Here is my old one: http://www.divorcebusting.com/forums/ubbthreads.php?ubb=showflat&Number=2234458&page=1

I am using an old Air Force term for this thread. Not Repairable at This Station (NRTS) was how they used to tag equipment that had to go back to a more sophisticated repair facility for repair.

I'm kinda feeling that way about me and my situation. My H brought me all the updated papers to take to the lawyer, happily and quickly. It hurt me to the core, and I just thanked him and put on my yoga smile.

I feel like I'm between a rock and a hard place. If I stand still he will sell the house and I won't have a clue what I'm to do next. He so just wants to be done and gone and move on to his new happy place.

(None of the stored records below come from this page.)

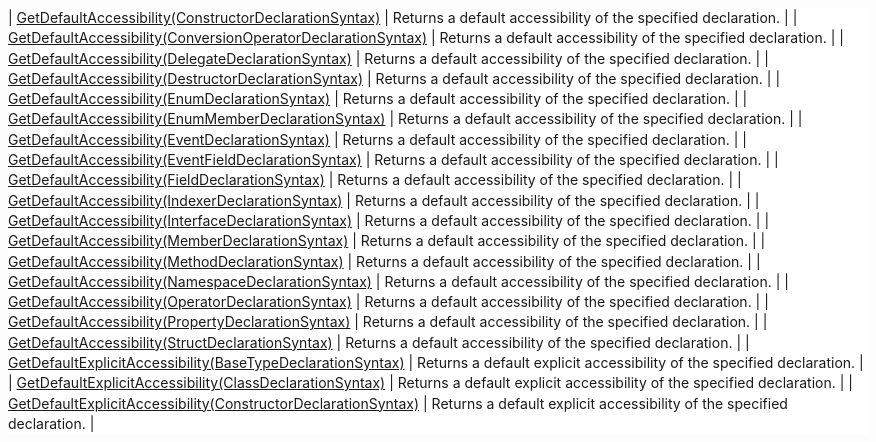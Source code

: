 | [GetDefaultAccessibility(ConstructorDeclarationSyntax)](GetDefaultAccessibility/README.md#Roslynator_CSharp_SyntaxAccessibility_GetDefaultAccessibility_Microsoft_CodeAnalysis_CSharp_Syntax_ConstructorDeclarationSyntax_) | Returns a default accessibility of the specified declaration\. |
| [GetDefaultAccessibility(ConversionOperatorDeclarationSyntax)](GetDefaultAccessibility/README.md#Roslynator_CSharp_SyntaxAccessibility_GetDefaultAccessibility_Microsoft_CodeAnalysis_CSharp_Syntax_ConversionOperatorDeclarationSyntax_) | Returns a default accessibility of the specified declaration\. |
| [GetDefaultAccessibility(DelegateDeclarationSyntax)](GetDefaultAccessibility/README.md#Roslynator_CSharp_SyntaxAccessibility_GetDefaultAccessibility_Microsoft_CodeAnalysis_CSharp_Syntax_DelegateDeclarationSyntax_) | Returns a default accessibility of the specified declaration\. |
| [GetDefaultAccessibility(DestructorDeclarationSyntax)](GetDefaultAccessibility/README.md#Roslynator_CSharp_SyntaxAccessibility_GetDefaultAccessibility_Microsoft_CodeAnalysis_CSharp_Syntax_DestructorDeclarationSyntax_) | Returns a default accessibility of the specified declaration\. |
| [GetDefaultAccessibility(EnumDeclarationSyntax)](GetDefaultAccessibility/README.md#Roslynator_CSharp_SyntaxAccessibility_GetDefaultAccessibility_Microsoft_CodeAnalysis_CSharp_Syntax_EnumDeclarationSyntax_) | Returns a default accessibility of the specified declaration\. |
| [GetDefaultAccessibility(EnumMemberDeclarationSyntax)](GetDefaultAccessibility/README.md#Roslynator_CSharp_SyntaxAccessibility_GetDefaultAccessibility_Microsoft_CodeAnalysis_CSharp_Syntax_EnumMemberDeclarationSyntax_) | Returns a default accessibility of the specified declaration\. |
| [GetDefaultAccessibility(EventDeclarationSyntax)](GetDefaultAccessibility/README.md#Roslynator_CSharp_SyntaxAccessibility_GetDefaultAccessibility_Microsoft_CodeAnalysis_CSharp_Syntax_EventDeclarationSyntax_) | Returns a default accessibility of the specified declaration\. |
| [GetDefaultAccessibility(EventFieldDeclarationSyntax)](GetDefaultAccessibility/README.md#Roslynator_CSharp_SyntaxAccessibility_GetDefaultAccessibility_Microsoft_CodeAnalysis_CSharp_Syntax_EventFieldDeclarationSyntax_) | Returns a default accessibility of the specified declaration\. |
| [GetDefaultAccessibility(FieldDeclarationSyntax)](GetDefaultAccessibility/README.md#Roslynator_CSharp_SyntaxAccessibility_GetDefaultAccessibility_Microsoft_CodeAnalysis_CSharp_Syntax_FieldDeclarationSyntax_) | Returns a default accessibility of the specified declaration\. |
| [GetDefaultAccessibility(IndexerDeclarationSyntax)](GetDefaultAccessibility/README.md#Roslynator_CSharp_SyntaxAccessibility_GetDefaultAccessibility_Microsoft_CodeAnalysis_CSharp_Syntax_IndexerDeclarationSyntax_) | Returns a default accessibility of the specified declaration\. |
| [GetDefaultAccessibility(InterfaceDeclarationSyntax)](GetDefaultAccessibility/README.md#Roslynator_CSharp_SyntaxAccessibility_GetDefaultAccessibility_Microsoft_CodeAnalysis_CSharp_Syntax_InterfaceDeclarationSyntax_) | Returns a default accessibility of the specified declaration\. |
| [GetDefaultAccessibility(MemberDeclarationSyntax)](GetDefaultAccessibility/README.md#Roslynator_CSharp_SyntaxAccessibility_GetDefaultAccessibility_Microsoft_CodeAnalysis_CSharp_Syntax_MemberDeclarationSyntax_) | Returns a default accessibility of the specified declaration\. |
| [GetDefaultAccessibility(MethodDeclarationSyntax)](GetDefaultAccessibility/README.md#Roslynator_CSharp_SyntaxAccessibility_GetDefaultAccessibility_Microsoft_CodeAnalysis_CSharp_Syntax_MethodDeclarationSyntax_) | Returns a default accessibility of the specified declaration\. |
| [GetDefaultAccessibility(NamespaceDeclarationSyntax)](GetDefaultAccessibility/README.md#Roslynator_CSharp_SyntaxAccessibility_GetDefaultAccessibility_Microsoft_CodeAnalysis_CSharp_Syntax_NamespaceDeclarationSyntax_) | Returns a default accessibility of the specified declaration\. |
| [GetDefaultAccessibility(OperatorDeclarationSyntax)](GetDefaultAccessibility/README.md#Roslynator_CSharp_SyntaxAccessibility_GetDefaultAccessibility_Microsoft_CodeAnalysis_CSharp_Syntax_OperatorDeclarationSyntax_) | Returns a default accessibility of the specified declaration\. |
| [GetDefaultAccessibility(PropertyDeclarationSyntax)](GetDefaultAccessibility/README.md#Roslynator_CSharp_SyntaxAccessibility_GetDefaultAccessibility_Microsoft_CodeAnalysis_CSharp_Syntax_PropertyDeclarationSyntax_) | Returns a default accessibility of the specified declaration\. |
| [GetDefaultAccessibility(StructDeclarationSyntax)](GetDefaultAccessibility/README.md#Roslynator_CSharp_SyntaxAccessibility_GetDefaultAccessibility_Microsoft_CodeAnalysis_CSharp_Syntax_StructDeclarationSyntax_) | Returns a default accessibility of the specified declaration\. |
| [GetDefaultExplicitAccessibility(BaseTypeDeclarationSyntax)](GetDefaultExplicitAccessibility/README.md#Roslynator_CSharp_SyntaxAccessibility_GetDefaultExplicitAccessibility_Microsoft_CodeAnalysis_CSharp_Syntax_BaseTypeDeclarationSyntax_) | Returns a default explicit accessibility of the specified declaration\. |
| [GetDefaultExplicitAccessibility(ClassDeclarationSyntax)](GetDefaultExplicitAccessibility/README.md#Roslynator_CSharp_SyntaxAccessibility_GetDefaultExplicitAccessibility_Microsoft_CodeAnalysis_CSharp_Syntax_ClassDeclarationSyntax_) | Returns a default explicit accessibility of the specified declaration\. |
| [GetDefaultExplicitAccessibility(ConstructorDeclarationSyntax)](GetDefaultExplicitAccessibility/README.md#Roslynator_CSharp_SyntaxAccessibility_GetDefaultExplicitAccessibility_Microsoft_CodeAnalysis_CSharp_Syntax_ConstructorDeclarationSyntax_) | Returns a default explicit accessibility of the specified declaration\. |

If I press forward, I'm getting divorced and most likely moving away. But I need, right now, to have a plan. And the plan seems to be sorting out the legalities.

So I feel I can't repair me at this station. So I need to move on. This isn't what I want, but I also don't want to be the one being stupid and winding up holding the short end of the stick.

My sister and OW are in a battle of silliness on FB. I have asked my sister to quit engaging her, that it is better if OW has the fun target of my H for her crazyness. Since my sister thinks he is a bum who I should drop, that probably won't happen.

My sister posted an obscure video called "Cheater, Cheater" which is pretty funny. OW reposted it, and basically made the comment that he had cheated on me before, so it was okay he cheated with her. And one of her friends wrote a comment that told OW to "Hang in there." ??????????

Then OW posted a photo of her scales at 125 complaining that she can't gain back the 7 pounds she needs to gain. (Poor, Poor OW)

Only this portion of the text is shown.